MH370 search faces ridges, canyons and spiralling costs
Frustratingly for search teams in the Indian Ocean west of Australia, Monday passed in silence.
Hopes were high yesterday that a sequence of radio “pings” recorded by Australian search ship ocean shield were from the missing Malaysian Airlines flight MH370.
Relocating the sounds would have allowed the signals to be triangulated, providing the first direct lead to the final resting place of the jet.
But after another day and a half of listening, no further signal has been detected from HMS Ocean Shield in the north of the search area, or from Chinese and British warships searching 300 miles further south.
A drop in the frequency of signals found on Sunday suggested the batteries on the locator beacons could be failing — as was predicted.
“There have been no further contacts with any transmission and we need to continue for several days right up to the point at which there’s absolutely no doubt that the batteries will have expired,” according to Air Chief Marshall Angus Houston head of Australia’s joint co-ordination centre.
Robotic submarines are the only tools that could find the plane’s wreckage, given the depths of ocean in the area.
However, the subs are slow-moving and still have a search area the size of Northern Ireland to cover.
It was announced today that they won’t be deployed until more effort has been made to narrow the search area by listening for more “pings”.
“If we can get more transmissions we can get a better fix on the ocean floor, which would enable a much more narrowly focused visual search,” said Mr Houston.
So for the time being, ships are being excluded from the search area while the painstaking task of listening continues.
Earlier today aircraft deployed an array of buoys equipped with underwater microphones to a separate part of the search area to listen passively for signals.
Even if the search teams do hear more signals, it could be challenging to triangulate the position of their source.
These high-resolution images of the sea bed in the search area show a complex terrain.
There are submarine peaks 2.5km from the surface – but also a deep canyon 6km deep running through the search area. Poignantly, many are named after shipwrecks, the maritime disasters of the past: “Lost Dutchman Ridge” and “Batavia Rise”.

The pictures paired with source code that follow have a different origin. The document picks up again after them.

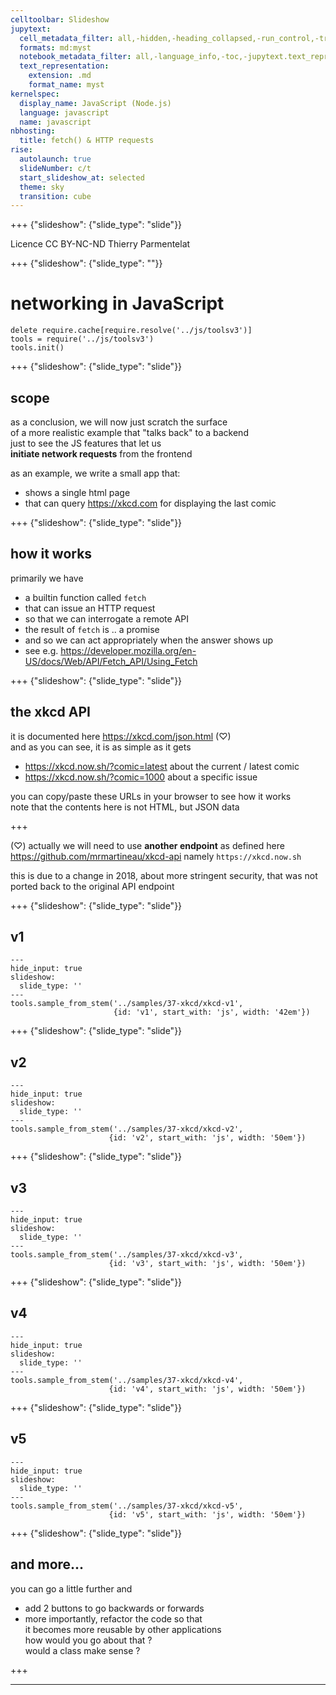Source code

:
 ```yaml
---
celltoolbar: Slideshow
jupytext:
  cell_metadata_filter: all,-hidden,-heading_collapsed,-run_control,-trusted
  formats: md:myst
  notebook_metadata_filter: all,-language_info,-toc,-jupytext.text_representation.jupytext_version,-jupytext.text_representation.format_version
  text_representation:
    extension: .md
    format_name: myst
kernelspec:
  display_name: JavaScript (Node.js)
  language: javascript
  name: javascript
nbhosting:
  title: fetch() & HTTP requests
rise:
  autolaunch: true
  slideNumber: c/t
  start_slideshow_at: selected
  theme: sky
  transition: cube
---
```


+++ {"slideshow": {"slide_type": "slide"}}

<div class="licence">
<span>Licence CC BY-NC-ND</span>
<span>Thierry Parmentelat</span>
</div>

+++ {"slideshow": {"slide_type": ""}}

# networking in JavaScript

```{code-cell}
delete require.cache[require.resolve('../js/toolsv3')]
tools = require('../js/toolsv3')
tools.init()
```

+++ {"slideshow": {"slide_type": "slide"}}

## scope

as a conclusion, we will now just scratch the surface  
of a more realistic example that "talks back" to a backend  
just to see the JS features that let us  
**initiate network requests** from the frontend


as an example, we write a small app that:
* shows a single html page
* that can query <https://xkcd.com> for displaying the last comic

+++ {"slideshow": {"slide_type": "slide"}}

## how it works

primarily we have

* a builtin function called `fetch`
* that can issue an HTTP request
* so that we can interrogate a remote API
* the result of `fetch` is .. a promise
* and so we can act appropriately when the answer shows up
* see e.g. <https://developer.mozilla.org/en-US/docs/Web/API/Fetch_API/Using_Fetch>

+++ {"slideshow": {"slide_type": "slide"}}

## the xkcd API

it is documented here <https://xkcd.com/json.html> (♡)  
and as you can see, it is as simple as it gets  

* <https://xkcd.now.sh/?comic=latest> about the current / latest comic
* <https://xkcd.now.sh/?comic=1000> about a specific issue

you can copy/paste these URLs in your browser to see how it works  
note that the contents here is not HTML, but JSON data

+++

<div class="rise-footnote">
    
(♡) actually we will need to use **another endpoint** as defined here <https://github.com/mrmartineau/xkcd-api>
namely `https://xkcd.now.sh` 

this is due to a change in 2018, about more stringent security, that was not ported back to the original API endpoint
    
</div>

+++ {"slideshow": {"slide_type": "slide"}}

## v1

```{code-cell}
---
hide_input: true
slideshow:
  slide_type: ''
---
tools.sample_from_stem('../samples/37-xkcd/xkcd-v1', 
                       {id: 'v1', start_with: 'js', width: '42em'})
```

+++ {"slideshow": {"slide_type": "slide"}}

## v2

```{code-cell}
---
hide_input: true
slideshow:
  slide_type: ''
---
tools.sample_from_stem('../samples/37-xkcd/xkcd-v2',
                      {id: 'v2', start_with: 'js', width: '50em'})
```

+++ {"slideshow": {"slide_type": "slide"}}

## v3

```{code-cell}
---
hide_input: true
slideshow:
  slide_type: ''
---
tools.sample_from_stem('../samples/37-xkcd/xkcd-v3',
                      {id: 'v3', start_with: 'js', width: '50em'})
```

+++ {"slideshow": {"slide_type": "slide"}}

## v4

```{code-cell}
---
hide_input: true
slideshow:
  slide_type: ''
---
tools.sample_from_stem('../samples/37-xkcd/xkcd-v4',
                      {id: 'v4', start_with: 'js', width: '50em'})
```

+++ {"slideshow": {"slide_type": "slide"}}

## v5

```{code-cell}
---
hide_input: true
slideshow:
  slide_type: ''
---
tools.sample_from_stem('../samples/37-xkcd/xkcd-v5',
                      {id: 'v5', start_with: 'js', width: '50em'})
```

+++ {"slideshow": {"slide_type": "slide"}}

## and more...

you can go a little further and 

* add 2 buttons to go backwards or forwards
* more importantly, refactor the code so that  
  it becomes more reusable by other applications  
  how would you go about that ?  
  would a class make sense ?

+++

****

Not only will that sub-sea topography scatter sound around – it could also make it harder for subsequent sonar surveys to find any wreckage.
At what cost?
As the search enters its 33rd day estimates of the cost of the international operation have started to emerge.
Estimates from Australian sources suggest keeping 12 aircraft flying sorties of up to 10 hours each could be costing the country more than 500,000 Australian dollars a day.
Keeping two of their naval vessels in the Indian Ocean for the search is estimated to have cost more than 5 million Australian dollars.
A spokesman for the US Navy told Channel 4 News it had spent nearly $6m on ships and aircraft as well as deploying its pinger locator equipment and robotic search sub to the Australian search.